Long pegged as a currency manipulator, China might be about to get a big stamp of foreign-exchange credibility. The International Monetary Fund is reportedly close to calling the Chinese yuan fairly valued. That’s something that hasn’t happened in more than a decade, and it would come despite opposition from the White House, according to the Wall Street Journal.
China’s foreign-exchange reserves are falling, a signal that it’s not intervening as much to keep its currency weak to bolster exports.
Its holdings of US government debt are falling, too, which shows that whatever US dollar reserves it does have aren’t being parked in Treasury debt to the extent that they used to be. In fact, Japan recently has overtaken China as the leading foreign holder of US debt.
And most importantly, the yuan has been floating more freely in recent years after a long time of being pegged to the US dollar.

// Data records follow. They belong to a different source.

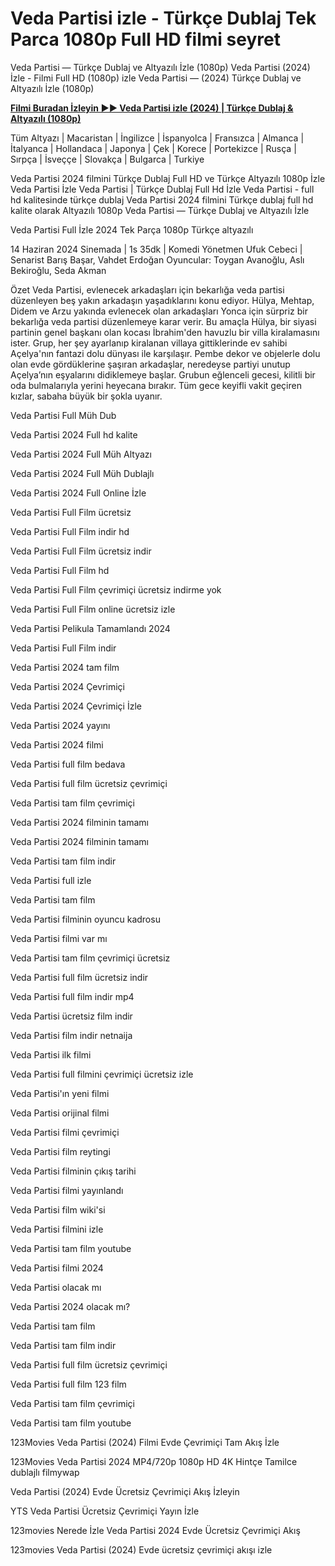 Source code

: # Veda Partisi izle - Türkçe Dublaj Tek Parca 1080p Full HD filmi seyret

Veda Partisi — Türkçe Dublaj ve Altyazılı İzle (1080p) Veda Partisi (2024) İzle - Filmi Full HD (1080p) izle Veda Partisi — (2024) Türkçe Dublaj ve Altyazılı İzle (1080p)

**[Filmi Buradan İzleyin ▶▶ Veda Partisi izle (2024) | Türkçe Dublaj & Altyazılı (1080p)](https://t.co/n679Gubef7)**

Tüm Altyazı | Macaristan | İngilizce | İspanyolca | Fransızca | Almanca | İtalyanca | Hollandaca | Japonya | Çek | Korece | Portekizce | Rusça | Sırpça | İsveççe | Slovakça | Bulgarca | Turkiye

Veda Partisi 2024 filmini Türkçe Dublaj Full HD ve Türkçe Altyazılı 1080p İzle Veda Partisi İzle Veda Partisi | Türkçe Dublaj Full Hd İzle Veda Partisi - full hd kalitesinde türkçe dublaj Veda Partisi 2024 filmini Türkçe dublaj full hd kalite olarak Altyazılı 1080p Veda Partisi — Türkçe Dublaj ve Altyazılı İzle

Veda Partisi Full İzle 2024 Tek Parça 1080p Türkçe altyazılı

14 Haziran 2024 Sinemada | 1s 35dk | Komedi
Yönetmen Ufuk Cebeci | Senarist Barış Başar, Vahdet Erdoğan
Oyuncular: Toygan Avanoğlu, Aslı Bekiroğlu, Seda Akman

Özet
Veda Partisi, evlenecek arkadaşları için bekarlığa veda partisi düzenleyen beş yakın arkadaşın yaşadıklarını konu ediyor. Hülya, Mehtap, Didem ve Arzu yakında evlenecek olan arkadaşları Yonca için sürpriz bir bekarlığa veda partisi düzenlemeye karar verir. Bu amaçla Hülya, bir siyasi partinin genel başkanı olan kocası İbrahim'den havuzlu bir villa kiralamasını ister. Grup, her şey ayarlanıp kiralanan villaya gittiklerinde ev sahibi Açelya'nın fantazi dolu dünyası ile karşılaşır. Pembe dekor ve objelerle dolu olan evde gördüklerine şaşıran arkadaşlar, neredeyse partiyi unutup Açelya’nın eşyalarını didiklemeye başlar. Grubun eğlenceli gecesi, kilitli bir oda bulmalarıyla yerini heyecana bırakır. Tüm gece keyifli vakit geçiren kızlar, sabaha büyük bir şokla uyanır.

Veda Partisi Full Müh Dub

Veda Partisi 2024 Full hd kalite

Veda Partisi 2024 Full Müh Altyazı

Veda Partisi 2024 Full Müh Dublajlı

Veda Partisi 2024 Full Online İzle

Veda Partisi Full Film ücretsiz

Veda Partisi Full Film indir hd

Veda Partisi Full Film ücretsiz indir

Veda Partisi Full Film hd

Veda Partisi Full Film çevrimiçi ücretsiz indirme yok

Veda Partisi Full Film online ücretsiz izle

Veda Partisi Pelikula Tamamlandı 2024

Veda Partisi Full Film indir

Veda Partisi 2024 tam film

Veda Partisi 2024 Çevrimiçi

Veda Partisi 2024 Çevrimiçi İzle

Veda Partisi 2024 yayını

Veda Partisi 2024 filmi

Veda Partisi full film bedava

Veda Partisi full film ücretsiz çevrimiçi

Veda Partisi tam film çevrimiçi

Veda Partisi 2024 filminin tamamı

Veda Partisi 2024 filminin tamamı

Veda Partisi tam film indir

Veda Partisi full izle

Veda Partisi tam film

Veda Partisi filminin oyuncu kadrosu

Veda Partisi filmi var mı

Veda Partisi tam film çevrimiçi ücretsiz

Veda Partisi full film ücretsiz indir

Veda Partisi full film indir mp4

Veda Partisi ücretsiz film indir

Veda Partisi film indir netnaija

Veda Partisi ilk filmi

Veda Partisi full filmini çevrimiçi ücretsiz izle

Veda Partisi'ın yeni filmi

Veda Partisi orijinal filmi

Veda Partisi filmi çevrimiçi

Veda Partisi film reytingi

Veda Partisi filminin çıkış tarihi

Veda Partisi filmi yayınlandı

Veda Partisi film wiki'si

Veda Partisi filmini izle

Veda Partisi tam film youtube

Veda Partisi filmi 2024

Veda Partisi olacak mı

Veda Partisi 2024 olacak mı?

Veda Partisi tam film

Veda Partisi tam film indir

Veda Partisi full film ücretsiz çevrimiçi

Veda Partisi full film 123 film

Veda Partisi tam film çevrimiçi

Veda Partisi tam film youtube

123Movies Veda Partisi (2024) Filmi Evde Çevrimiçi Tam Akış İzle

123Movies Veda Partisi 2024 MP4/720p 1080p HD 4K Hintçe Tamilce dublajlı filmywap

Veda Partisi (2024) Evde Ücretsiz Çevrimiçi Akış İzleyin

YTS Veda Partisi Ücretsiz Çevrimiçi Yayın İzle

123movies Nerede İzle Veda Partisi 2024 Evde Ücretsiz Çevrimiçi Akış

123movies Veda Partisi (2024) Evde ücretsiz çevrimiçi akışı izle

China hasn’t exactly set the yuan free, but it has been gradually expanding the band within which it can trade. All this is part of an effort to attain entrance to an exclusive club of currencies that make up the IMF’s Special Drawing Rights (SDRs), a key marker of global reserve currency status. Zhou Xiaochuan, governor of the People’s Bank of China, laid out all the reforms the country is making—opening up financial markets, better current account analysis, etc.—in an April statement to the IMF’s monetary and financial committee. A couple days earlier, IMF head Christine Lagarde told reporters that China was making decent progress.
The next committee meeting to review the SDR basket of currencies is expected to take place in the coming months, which will be the key moment to see if the reforms have been enough to solidify China’s credibility on currency.